I am currently moving a clients database to SQL Azure and we are seeing some performance issues. We have a premium p2 instance however we are seeing performance times of the SQL azure database about 3 times slower than the current database (sql server 2008 with similar number of cores and ram) . The indexes match, the statements are the same and so is the data.

I understand under the shared Azure SQL databases that performance would be poor, however since we have a p2 instance I would expect the performance to be much closer to our existing sql server 2008 database. Can anyone provide any insight into why a p2 might run slower than sql server 2008 of very similar spec? I realize there is latency to be taken into account, however both servers are remote from my location so this should balance out somewhat or account for only a small difference, not 200 milliseconds v's 600 milliseconds for one simple query.

Given the lack of performance tuning tools at the moment for SQL Azure databases can anyone provide any helpful suggestions on performance tuning the database?

Thanks in advance

P.s. I have also asked this question on the MS azure forum as I'm not sure how much attention that gets. http://social.msdn.microsoft.com/Forums/windowsazure/en-US/cf269a65-7222-4c67-a294-3fa2f67c9583/sql-azure-premium-p2-performance-issues?forum=ssdsgetstarted

1
As suggested in the response you received on the MS Forum you have to take into consideration the Azure SQL Database has HA while you did not mention it about the remote on premises sql 2008. This may affect at a certain degree (not 3 times) some types of operations so you should take a look at the stats because # of CPU and RAM are just two indicators amnong others: IOPS is the most important factor IMO. msdn.microsoft.com/en-us/library/windowsazure/dn369873.aspxDavideB
Look at the view sys.resource_stats from master to see resource consumption of the database. You may be hitting the IO bottlenecks though CPU and memory looking fine. Looks for the query wait times using sys.dm_db_wait_stats and other dmvs like sys.dm_exec_Requests to identofy the bottlenecks.Sirisha Chamarthi
Do you have automatic replication in your on-premises server?sharptooth

1 Answers

6
votes

As mentioned in the comments Azure SQL, shared or premium, differs significantly from on-premises considering the hardware and network infrastructure. This document compares SQL Server to SQL Databases (aka SQL Azure) and as commodity hardware is used on Azure it might explain the difference you experience: while a CPU stays the same on-prem and on the cloud the choice you made for disks in your on-prem might be different from the disk infrastructure in Azure SQL Databases.

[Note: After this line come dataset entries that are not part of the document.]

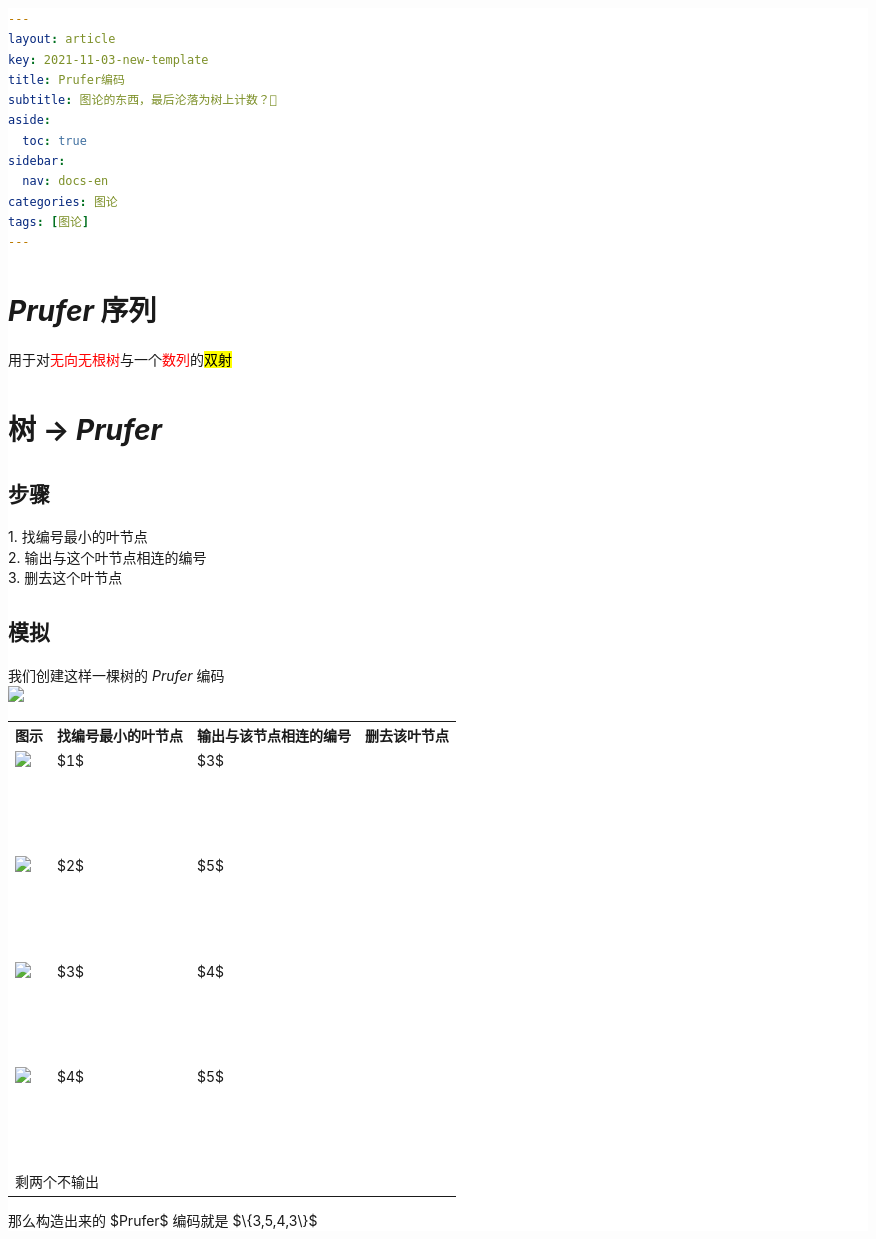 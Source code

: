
 ```yaml
---
layout: article
key: 2021-11-03-new-template
title: Prufer编码
subtitle: 图论的东西，最后沦落为树上计数？🤔
aside:
  toc: true
sidebar:
  nav: docs-en
categories: 图论
tags: [图论]
---
```


# $Prufer$ 序列
用于对<span style="color: red;">无向无根树</span>与一个<span style="color: red;">数列</span>的<mark>双射</mark>  
# 树 $\rightarrow$ $Prufer$
## 步骤
$1.$ 找编号最小的叶节点  
$2.$ 输出与这个叶节点相连的编号  
$3.$ 删去这个叶节点  
  
## 模拟
我们创建这样一棵树的 $Prufer$ 编码  
<img src="https://img-blog.csdnimg.cn/90c86e748bc04446b472c219b6d6102f.png" width="300px">
<table>
	<tr>
		<th>图示</th><th>找编号最小的叶节点</th><th>输出与该节点相连的编号</th><th rowspan="7">删去该叶节点</th>
	</tr>
	<tr>
		<td height="100px"><img src="https://img-blog.csdnimg.cn/d5c78b4cb9554ea885e243e41a82671b.png" width="100px"></td><td>$1$</td><td>$3$</td>
	</tr>
	<tr>
		<td height="100px"><img src="https://img-blog.csdnimg.cn/66ae1ea2403e421da31cf9b6cfa533a7.png" width="100px"></td><td>$2$</td><td>$5$</td>
	</tr>
	<tr>
		<td height="100px"><img src="https://img-blog.csdnimg.cn/d8f05b94463c4b5db4eab1de9e7b5138.png" width="100px"></td><td>$3$</td><td>$4$</td>
	</tr>
	<tr>
		<td height="100px"><img src="https://img-blog.csdnimg.cn/4c01925a489947a09b16a4ce8e12fcfe.png" width="100px"></td><td>$4$</td><td>$5$</td>
	</tr>
	<tr>
		<td colspan="3">剩两个不输出</td>
	</tr>
</table>  
那么构造出来的 $Prufer$ 编码就是 $\{3,5,4,3\}$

I ignore the type of query you evaluated but in my experience and because of my scenario disk IOPS tend to be as much important (or even more) than the number of CPU cores and RAM, see limits.

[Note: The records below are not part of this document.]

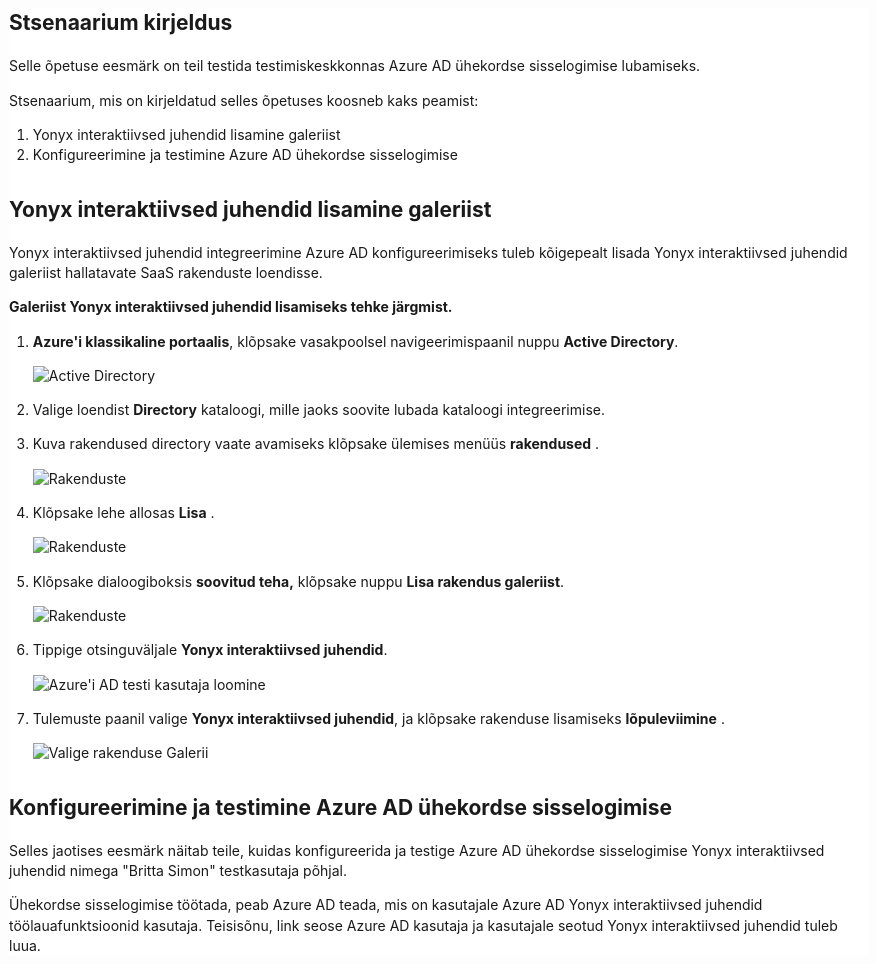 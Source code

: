 
## <a name="scenario-description"></a>Stsenaarium kirjeldus
Selle õpetuse eesmärk on teil testida testimiskeskkonnas Azure AD ühekordse sisselogimise lubamiseks.

Stsenaarium, mis on kirjeldatud selles õpetuses koosneb kaks peamist:

1. Yonyx interaktiivsed juhendid lisamine galeriist
2. Konfigureerimine ja testimine Azure AD ühekordse sisselogimise


## <a name="adding-yonyx-interactive-guides-from-the-gallery"></a>Yonyx interaktiivsed juhendid lisamine galeriist
Yonyx interaktiivsed juhendid integreerimine Azure AD konfigureerimiseks tuleb kõigepealt lisada Yonyx interaktiivsed juhendid galeriist hallatavate SaaS rakenduste loendisse.

**Galeriist Yonyx interaktiivsed juhendid lisamiseks tehke järgmist.**

1. **Azure'i klassikaline portaalis**, klõpsake vasakpoolsel navigeerimispaanil nuppu **Active Directory**. 

    ![Active Directory][1]

2. Valige loendist **Directory** kataloogi, mille jaoks soovite lubada kataloogi integreerimise.

3. Kuva rakendused directory vaate avamiseks klõpsake ülemises menüüs **rakendused** .
    
    ![Rakenduste][2]

4. Klõpsake lehe allosas **Lisa** .
    
    ![Rakenduste][3]

5. Klõpsake dialoogiboksis **soovitud teha,** klõpsake nuppu **Lisa rakendus galeriist**.

    ![Rakenduste][4]

6. Tippige otsinguväljale **Yonyx interaktiivsed juhendid**.

    ![Azure'i AD testi kasutaja loomine](./media/active-directory-saas-yonyx-tutorial/tutorial_yonyx_01.png)

7. Tulemuste paanil valige **Yonyx interaktiivsed juhendid**, ja klõpsake rakenduse lisamiseks **lõpuleviimine** .

    ![Valige rakenduse Galerii](./media/active-directory-saas-yonyx-tutorial/tutorial_yonyx_0001.png)

##  <a name="configuring-and-testing-azure-ad-single-sign-on"></a>Konfigureerimine ja testimine Azure AD ühekordse sisselogimise
Selles jaotises eesmärk näitab teile, kuidas konfigureerida ja testige Azure AD ühekordse sisselogimise Yonyx interaktiivsed juhendid nimega "Britta Simon" testkasutaja põhjal.

Ühekordse sisselogimise töötada, peab Azure AD teada, mis on kasutajale Azure AD Yonyx interaktiivsed juhendid töölauafunktsioonid kasutaja. Teisisõnu, link seose Azure AD kasutaja ja kasutajale seotud Yonyx interaktiivsed juhendid tuleb luua.


[1]: ./media/active-directory-saas-yonyx-tutorial/tutorial_general_01.png
[2]: ./media/active-directory-saas-yonyx-tutorial/tutorial_general_02.png
[3]: ./media/active-directory-saas-yonyx-tutorial/tutorial_general_03.png
[4]: ./media/active-directory-saas-yonyx-tutorial/tutorial_general_04.png
[6]: ./media/active-directory-saas-yonyx-tutorial/tutorial_general_05.png
[10]: ./media/active-directory-saas-yonyx-tutorial/tutorial_general_06.png
[11]: ./media/active-directory-saas-yonyx-tutorial/tutorial_general_07.png
[20]: ./media/active-directory-saas-yonyx-tutorial/tutorial_general_100.png
[200]: ./media/active-directory-saas-yonyx-tutorial/tutorial_general_200.png
[201]: ./media/active-directory-saas-yonyx-tutorial/tutorial_general_201.png
[203]: ./media/active-directory-saas-yonyx-tutorial/tutorial_general_203.png
[204]: ./media/active-directory-saas-yonyx-tutorial/tutorial_general_204.png
[205]: ./media/active-directory-saas-yonyx-tutorial/tutorial_general_205.png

Making it short there is no promise of equivalent performance between SQL Server and SQL Database considering CPU and RAMs only, even if these resources are reserved with the Premium option.

We have many Azure SQL Databases in production and few ones are Premium: we had great advantages in implementing telemetry to automatically gather information and being able to use it later as needed for analysis. Here is a link to the CAT blog post: http://blogs.msdn.com/b/windowsazure/archive/2013/06/28/telemetry-basics-and-troubleshooting.aspx

It does not apply specifically to Premium or to Shared but, If it fits in your project scope, you should take the effort to implement telemetry. Otherwise it is a good starting point to look for relevant queries to system views on Azure SQL.

If you want to achieve in Azure SQL the same performances you get on-premises I suggest to investigate and eventually optimize for the different scenario.